When diagnosed, 50 per cent of the NET cases are already in their advanced stages.
Like most other cancers and tumours, neuroendocrine tumours remain silent until they reach an advanced stage; learn more about its symptoms and treatment.
The incidence of neuroendorcrine tumours (NET) has seen a five-fold increase in the last decade. From 1.05 per million in 1993-1997, it has rose to 5.15 per million in 2004-2007 globally. As per data from a group study by Surveillance, Epidemiology and Evaluation of Results (SEER), the analysis has shown an increase in various stages of the disease too.
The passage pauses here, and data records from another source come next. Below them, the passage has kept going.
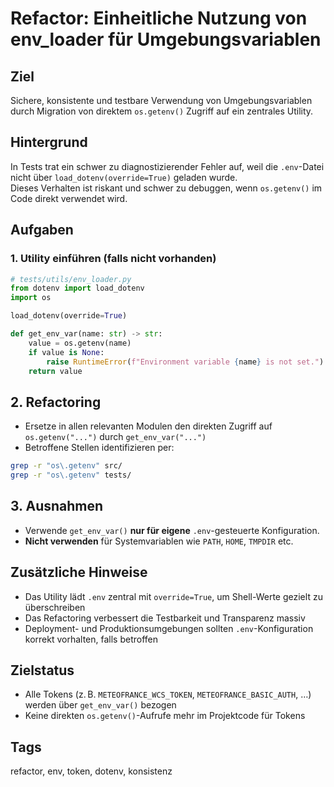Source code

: # Refactor: Einheitliche Nutzung von env_loader für Umgebungsvariablen

## Ziel  
Sichere, konsistente und testbare Verwendung von Umgebungsvariablen durch Migration von direktem `os.getenv()` Zugriff auf ein zentrales Utility.

## Hintergrund  
In Tests trat ein schwer zu diagnostizierender Fehler auf, weil die `.env`-Datei nicht über `load_dotenv(override=True)` geladen wurde.  
Dieses Verhalten ist riskant und schwer zu debuggen, wenn `os.getenv()` im Code direkt verwendet wird.

## Aufgaben

### 1. Utility einführen (falls nicht vorhanden)

```python
# tests/utils/env_loader.py
from dotenv import load_dotenv
import os

load_dotenv(override=True)

def get_env_var(name: str) -> str:
    value = os.getenv(name)
    if value is None:
        raise RuntimeError(f"Environment variable {name} is not set.")
    return value
```

## 2. Refactoring

- Ersetze in allen relevanten Modulen den direkten Zugriff auf `os.getenv("...")` durch `get_env_var("...")`
- Betroffene Stellen identifizieren per:

```bash
grep -r "os\.getenv" src/
grep -r "os\.getenv" tests/
```

## 3. Ausnahmen

- Verwende `get_env_var()` **nur für eigene** `.env`-gesteuerte Konfiguration.
- **Nicht verwenden** für Systemvariablen wie `PATH`, `HOME`, `TMPDIR` etc.

## Zusätzliche Hinweise

- Das Utility lädt `.env` zentral mit `override=True`, um Shell-Werte gezielt zu überschreiben
- Das Refactoring verbessert die Testbarkeit und Transparenz massiv
- Deployment- und Produktionsumgebungen sollten `.env`-Konfiguration korrekt vorhalten, falls betroffen

## Zielstatus

- Alle Tokens (z. B. `METEOFRANCE_WCS_TOKEN`, `METEOFRANCE_BASIC_AUTH`, …) werden über `get_env_var()` bezogen
- Keine direkten `os.getenv()`-Aufrufe mehr im Projektcode für Tokens

## Tags  
refactor, env, token, dotenv, konsistenz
NET received intense attention among Indians after veteran Bollywood actor Irrfan Khan was diagnosed with it. Steve Jobs, American entrepreneur and co-founder of Apple also succumbed to the same disease. Dr Geeta Nagasree N., senior consultant surgical oncologist explains these tumours which are prevalent but not reported due to their complex nature.
Q What is NET?
Neuroendocrine tumours are a group of tumours with a pathological range of benign to highly malignant and can be present anywhere in the body — the brain to the liver or gut. But despite their diverse presentation, they are characterised by some commonalities, that is they are characterised by cells which secrete certain hormones. The commonest of these tumours are found in the small intestine, lung and rectum. It can also co-exist with breast cancer and other gynaecological cancers.
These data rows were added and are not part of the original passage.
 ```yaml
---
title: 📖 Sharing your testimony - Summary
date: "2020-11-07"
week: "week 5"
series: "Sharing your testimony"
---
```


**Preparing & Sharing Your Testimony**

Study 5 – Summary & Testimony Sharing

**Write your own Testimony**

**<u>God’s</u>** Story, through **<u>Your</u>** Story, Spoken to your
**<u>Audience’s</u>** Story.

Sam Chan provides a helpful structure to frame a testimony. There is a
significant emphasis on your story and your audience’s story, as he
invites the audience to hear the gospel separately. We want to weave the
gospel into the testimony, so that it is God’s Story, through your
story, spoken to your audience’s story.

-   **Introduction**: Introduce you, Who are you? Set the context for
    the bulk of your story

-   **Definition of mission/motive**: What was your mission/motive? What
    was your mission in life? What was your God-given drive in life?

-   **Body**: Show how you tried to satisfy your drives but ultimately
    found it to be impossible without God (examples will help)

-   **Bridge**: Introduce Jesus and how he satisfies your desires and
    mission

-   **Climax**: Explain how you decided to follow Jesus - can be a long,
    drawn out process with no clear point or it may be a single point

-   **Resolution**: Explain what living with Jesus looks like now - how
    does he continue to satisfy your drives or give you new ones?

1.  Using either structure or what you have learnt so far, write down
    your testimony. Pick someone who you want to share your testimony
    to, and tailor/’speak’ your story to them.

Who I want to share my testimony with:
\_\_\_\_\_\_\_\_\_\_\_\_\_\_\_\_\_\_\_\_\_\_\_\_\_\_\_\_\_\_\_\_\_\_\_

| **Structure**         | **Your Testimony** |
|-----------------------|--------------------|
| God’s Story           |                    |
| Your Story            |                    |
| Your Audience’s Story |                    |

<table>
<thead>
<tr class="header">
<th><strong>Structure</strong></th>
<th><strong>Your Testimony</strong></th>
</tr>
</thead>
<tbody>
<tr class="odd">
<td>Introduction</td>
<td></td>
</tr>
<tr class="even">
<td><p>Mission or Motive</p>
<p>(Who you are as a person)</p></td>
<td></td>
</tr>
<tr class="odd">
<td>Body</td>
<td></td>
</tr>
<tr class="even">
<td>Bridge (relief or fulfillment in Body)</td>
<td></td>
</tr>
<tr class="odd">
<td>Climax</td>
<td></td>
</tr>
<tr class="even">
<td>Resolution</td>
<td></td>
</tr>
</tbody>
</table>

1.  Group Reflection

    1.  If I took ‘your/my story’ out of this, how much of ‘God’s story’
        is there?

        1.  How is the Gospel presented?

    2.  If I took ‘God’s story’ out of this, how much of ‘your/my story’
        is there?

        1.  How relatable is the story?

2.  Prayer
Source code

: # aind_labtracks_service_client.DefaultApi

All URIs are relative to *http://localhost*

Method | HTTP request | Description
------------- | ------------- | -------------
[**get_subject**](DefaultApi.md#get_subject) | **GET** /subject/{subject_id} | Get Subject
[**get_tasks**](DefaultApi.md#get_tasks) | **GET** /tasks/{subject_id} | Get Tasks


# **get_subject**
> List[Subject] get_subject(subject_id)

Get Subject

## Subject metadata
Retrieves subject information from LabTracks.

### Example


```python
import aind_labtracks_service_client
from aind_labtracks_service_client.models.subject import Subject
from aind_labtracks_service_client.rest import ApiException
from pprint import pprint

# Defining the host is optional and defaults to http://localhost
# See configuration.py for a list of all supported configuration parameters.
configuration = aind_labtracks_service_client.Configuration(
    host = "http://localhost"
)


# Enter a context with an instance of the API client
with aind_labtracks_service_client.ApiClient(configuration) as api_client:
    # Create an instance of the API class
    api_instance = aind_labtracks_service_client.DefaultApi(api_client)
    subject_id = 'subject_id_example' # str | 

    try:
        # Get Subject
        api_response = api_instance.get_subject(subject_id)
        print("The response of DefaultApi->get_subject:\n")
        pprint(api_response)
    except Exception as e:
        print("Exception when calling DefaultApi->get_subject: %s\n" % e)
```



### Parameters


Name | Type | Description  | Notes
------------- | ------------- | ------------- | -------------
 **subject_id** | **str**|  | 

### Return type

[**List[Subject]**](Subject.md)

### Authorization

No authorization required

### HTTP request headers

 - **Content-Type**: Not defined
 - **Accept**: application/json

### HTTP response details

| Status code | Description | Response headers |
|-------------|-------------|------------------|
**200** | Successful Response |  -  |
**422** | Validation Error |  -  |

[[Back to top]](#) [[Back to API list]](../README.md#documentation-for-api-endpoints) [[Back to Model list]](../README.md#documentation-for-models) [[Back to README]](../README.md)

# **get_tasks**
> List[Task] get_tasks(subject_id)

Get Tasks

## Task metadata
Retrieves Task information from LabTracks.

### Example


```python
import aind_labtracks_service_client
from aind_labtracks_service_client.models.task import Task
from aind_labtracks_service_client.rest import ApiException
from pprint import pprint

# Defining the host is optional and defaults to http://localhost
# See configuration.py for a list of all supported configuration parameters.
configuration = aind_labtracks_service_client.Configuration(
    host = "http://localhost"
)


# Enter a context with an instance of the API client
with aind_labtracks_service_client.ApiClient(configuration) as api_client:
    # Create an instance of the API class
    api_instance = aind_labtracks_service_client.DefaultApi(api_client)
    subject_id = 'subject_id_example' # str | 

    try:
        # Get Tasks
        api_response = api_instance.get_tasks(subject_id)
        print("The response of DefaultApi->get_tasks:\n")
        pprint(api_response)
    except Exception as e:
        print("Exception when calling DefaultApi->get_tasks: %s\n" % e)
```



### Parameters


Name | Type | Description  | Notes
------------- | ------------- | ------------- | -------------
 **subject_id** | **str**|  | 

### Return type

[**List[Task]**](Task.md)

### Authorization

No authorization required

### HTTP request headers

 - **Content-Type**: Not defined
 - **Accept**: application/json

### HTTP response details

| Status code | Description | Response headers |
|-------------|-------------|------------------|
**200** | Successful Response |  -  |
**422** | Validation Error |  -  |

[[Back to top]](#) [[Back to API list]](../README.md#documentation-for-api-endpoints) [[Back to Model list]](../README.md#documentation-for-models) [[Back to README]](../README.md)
Q Is NET easy to diagnose?
Diagnosis of NET is a cumbersome task. It requires clinical representation where the doctors opt for biochemical tests, radiological imaging, advanced nuclear imaging and other histological tests which are advanced in nature. When diagnosed, 50 per cent of the cases are already in their advanced stages. In nine out of 10 cases, it has been found that the patient comes for some other check-up and NET is detected. Liver is the organ from where the tumours start producing hormones and it usually gets detected there. There are many cases but the problem is that they do not come for tertiary care on time. There is a need for doctors at the primary level to be sensitised about this cancer..
Q What causes NET?
The exact cause is still not known but there are risk factors like family history of cancers of the pancreas, intestines or any other part of the endocrine system. Mutation of genes after a certain age is also one of the factors that causes NET.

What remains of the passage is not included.